**** Entries shown

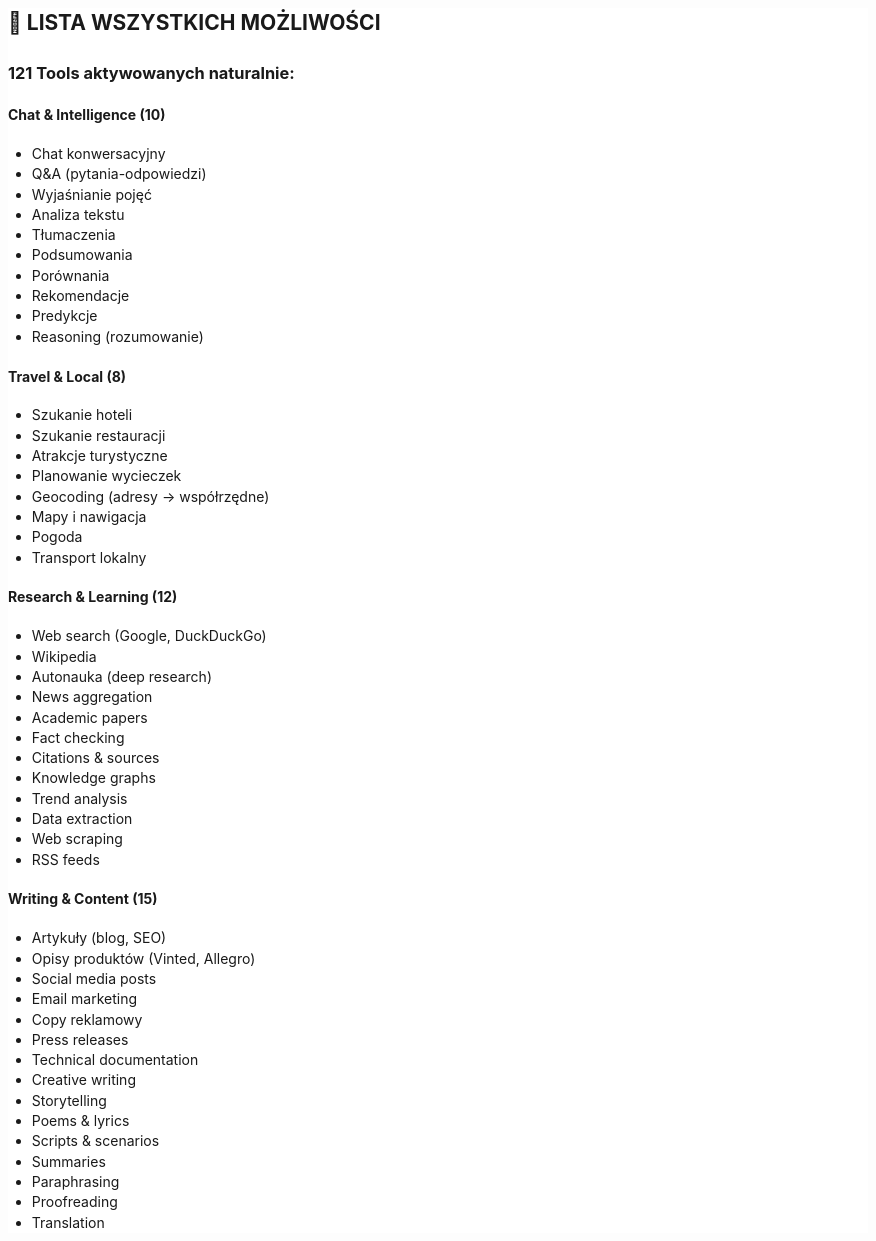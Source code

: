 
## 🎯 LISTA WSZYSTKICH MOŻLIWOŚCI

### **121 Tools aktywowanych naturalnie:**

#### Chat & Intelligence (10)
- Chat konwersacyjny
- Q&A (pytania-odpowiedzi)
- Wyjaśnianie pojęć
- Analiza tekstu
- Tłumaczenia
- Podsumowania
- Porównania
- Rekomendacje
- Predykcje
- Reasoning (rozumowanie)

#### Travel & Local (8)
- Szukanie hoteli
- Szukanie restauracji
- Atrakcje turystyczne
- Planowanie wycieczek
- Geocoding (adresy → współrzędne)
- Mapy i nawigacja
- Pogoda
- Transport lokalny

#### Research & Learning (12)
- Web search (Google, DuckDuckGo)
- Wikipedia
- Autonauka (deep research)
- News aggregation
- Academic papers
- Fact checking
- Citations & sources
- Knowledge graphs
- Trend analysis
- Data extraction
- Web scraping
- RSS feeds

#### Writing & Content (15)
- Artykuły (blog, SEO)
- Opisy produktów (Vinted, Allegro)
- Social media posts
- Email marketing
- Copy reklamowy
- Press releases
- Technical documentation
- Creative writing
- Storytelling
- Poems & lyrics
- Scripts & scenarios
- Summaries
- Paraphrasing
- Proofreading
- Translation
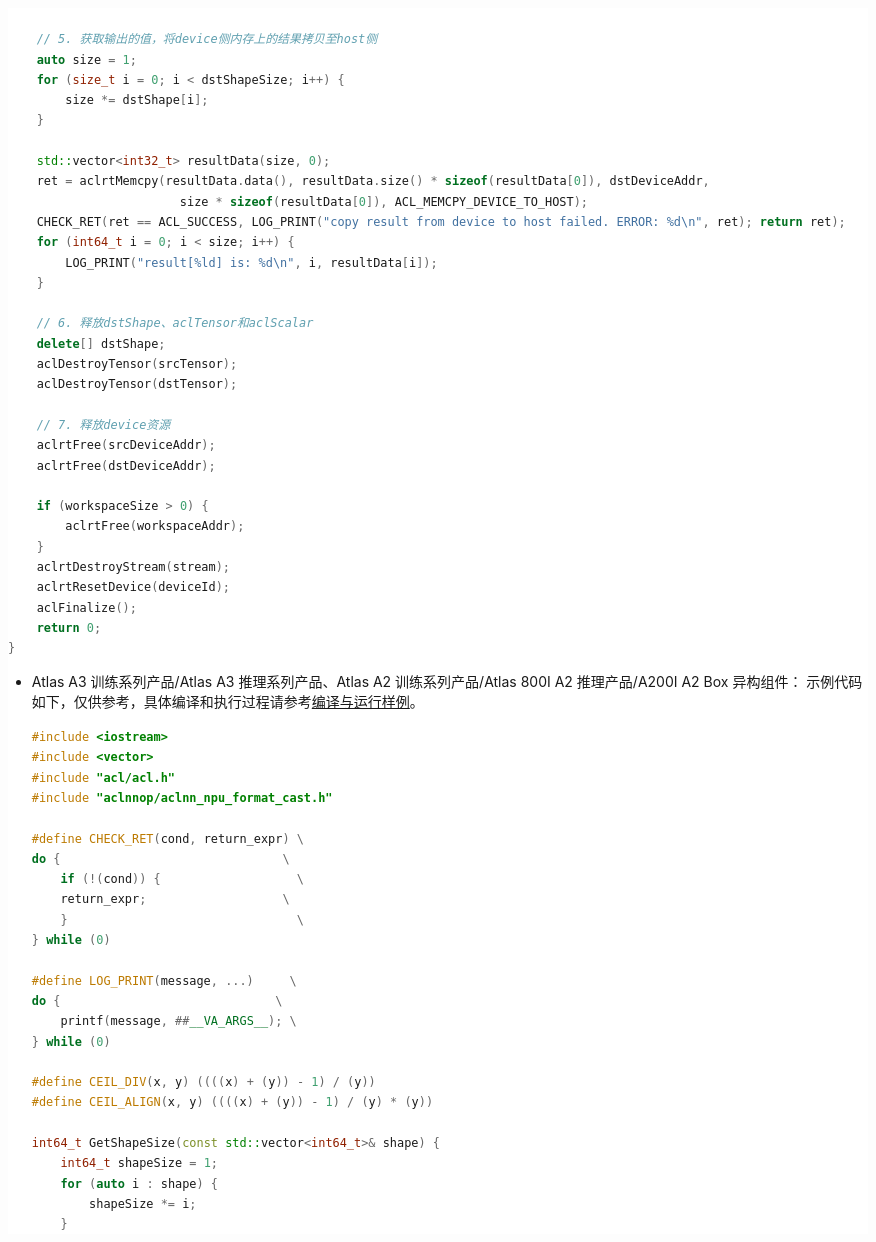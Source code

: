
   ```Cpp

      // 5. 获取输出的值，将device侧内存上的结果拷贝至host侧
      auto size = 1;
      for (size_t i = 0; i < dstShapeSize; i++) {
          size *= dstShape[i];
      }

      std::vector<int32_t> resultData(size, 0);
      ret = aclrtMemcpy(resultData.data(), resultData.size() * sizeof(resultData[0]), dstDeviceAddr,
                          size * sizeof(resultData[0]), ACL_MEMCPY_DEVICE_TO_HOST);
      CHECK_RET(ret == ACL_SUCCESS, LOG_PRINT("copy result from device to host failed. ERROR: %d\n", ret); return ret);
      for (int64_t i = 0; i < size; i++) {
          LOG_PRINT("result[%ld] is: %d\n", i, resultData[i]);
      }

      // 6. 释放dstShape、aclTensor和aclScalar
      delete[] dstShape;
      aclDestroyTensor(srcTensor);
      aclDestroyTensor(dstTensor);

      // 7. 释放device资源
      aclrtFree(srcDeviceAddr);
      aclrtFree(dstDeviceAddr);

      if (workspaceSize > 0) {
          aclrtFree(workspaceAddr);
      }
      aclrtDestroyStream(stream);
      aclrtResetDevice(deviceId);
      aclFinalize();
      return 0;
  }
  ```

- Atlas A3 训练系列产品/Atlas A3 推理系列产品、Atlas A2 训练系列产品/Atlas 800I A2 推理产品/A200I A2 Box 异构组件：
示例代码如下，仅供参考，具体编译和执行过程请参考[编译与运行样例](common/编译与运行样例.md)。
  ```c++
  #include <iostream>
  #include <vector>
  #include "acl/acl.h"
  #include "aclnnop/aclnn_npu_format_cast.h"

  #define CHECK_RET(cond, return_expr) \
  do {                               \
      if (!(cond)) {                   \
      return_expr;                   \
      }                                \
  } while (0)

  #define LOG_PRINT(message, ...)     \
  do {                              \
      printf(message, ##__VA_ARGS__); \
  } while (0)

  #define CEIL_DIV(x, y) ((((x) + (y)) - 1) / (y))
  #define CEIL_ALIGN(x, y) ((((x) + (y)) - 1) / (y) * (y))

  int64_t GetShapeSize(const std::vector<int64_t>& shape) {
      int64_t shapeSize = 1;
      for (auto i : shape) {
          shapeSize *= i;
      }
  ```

********

Every line above with the string "cond" in it should be copied into the answer.

  #define CHECK_RET(cond, return_expr) \
      if (!(cond)) {                   \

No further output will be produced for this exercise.